Assume that wh-terms are (plurally) agglomerative when either conjunct shares the same wh-type:

  1. Why is Shawn Balt and why is prawn salt? Where is Shangri-La and where are Tlön's halls?
  2. Why is Shawn Balt and prawn salt? (Note: take "is" for "does ____ exist," so that we could go from, "Why does Shawn exist and why does that salt exist?" to, "Why do Shawn and that salt exist?") Where are Shangri-La and Tlön's halls?

However, is there something "off-key" about conjoining an assertion and a question? I don't know, but my "radar" is blipping on both sides:

  1. I will yawn/halt and who is Juan Walt?
  2. Also disjunction sounds even more "out of tune" here: I am a prawn malt or why are these fronds small?

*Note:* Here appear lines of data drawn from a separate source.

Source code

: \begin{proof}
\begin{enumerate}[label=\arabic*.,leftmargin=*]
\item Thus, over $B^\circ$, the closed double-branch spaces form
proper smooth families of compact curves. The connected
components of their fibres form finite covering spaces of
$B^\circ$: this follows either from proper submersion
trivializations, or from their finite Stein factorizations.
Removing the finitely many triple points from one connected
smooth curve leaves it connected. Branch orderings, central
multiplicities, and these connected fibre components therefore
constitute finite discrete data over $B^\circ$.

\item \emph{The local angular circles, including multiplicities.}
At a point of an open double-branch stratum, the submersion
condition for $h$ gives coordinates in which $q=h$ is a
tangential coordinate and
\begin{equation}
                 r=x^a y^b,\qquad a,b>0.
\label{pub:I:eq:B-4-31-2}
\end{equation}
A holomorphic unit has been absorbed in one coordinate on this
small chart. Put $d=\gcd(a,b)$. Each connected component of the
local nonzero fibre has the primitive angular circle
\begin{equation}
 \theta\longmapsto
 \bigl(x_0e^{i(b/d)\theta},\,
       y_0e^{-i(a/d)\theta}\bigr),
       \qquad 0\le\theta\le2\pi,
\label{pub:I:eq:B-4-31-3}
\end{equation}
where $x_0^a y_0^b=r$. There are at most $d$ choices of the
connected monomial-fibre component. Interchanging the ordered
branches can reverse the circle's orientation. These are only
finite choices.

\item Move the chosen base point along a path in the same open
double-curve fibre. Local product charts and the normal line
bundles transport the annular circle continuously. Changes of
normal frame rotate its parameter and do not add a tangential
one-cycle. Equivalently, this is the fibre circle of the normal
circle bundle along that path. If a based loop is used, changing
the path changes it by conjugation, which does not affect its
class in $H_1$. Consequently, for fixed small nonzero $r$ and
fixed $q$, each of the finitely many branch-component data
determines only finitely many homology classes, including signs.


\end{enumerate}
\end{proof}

I don't quite understand why (5) and (6) sound "wrong" to me; they don't seem inferential, and so maybe they seem nonlogical somehow, but I'm not clearly seeing it. Actually, I can also see that sometimes people say things like (5) or (6), or I seem to remember there being everyday turns of phrase that go like that (c.f., "Go to the store or we'll run out of prawn salt," as an example of disjoining an imperative and an assertion).

If conjunction as used to bridge questions and assertions has no real inferential value and seems to generate "syntactically self-irrelevant"(?) sentences, but otherwise has no contralogical meaning, is it still pure logical conjunction?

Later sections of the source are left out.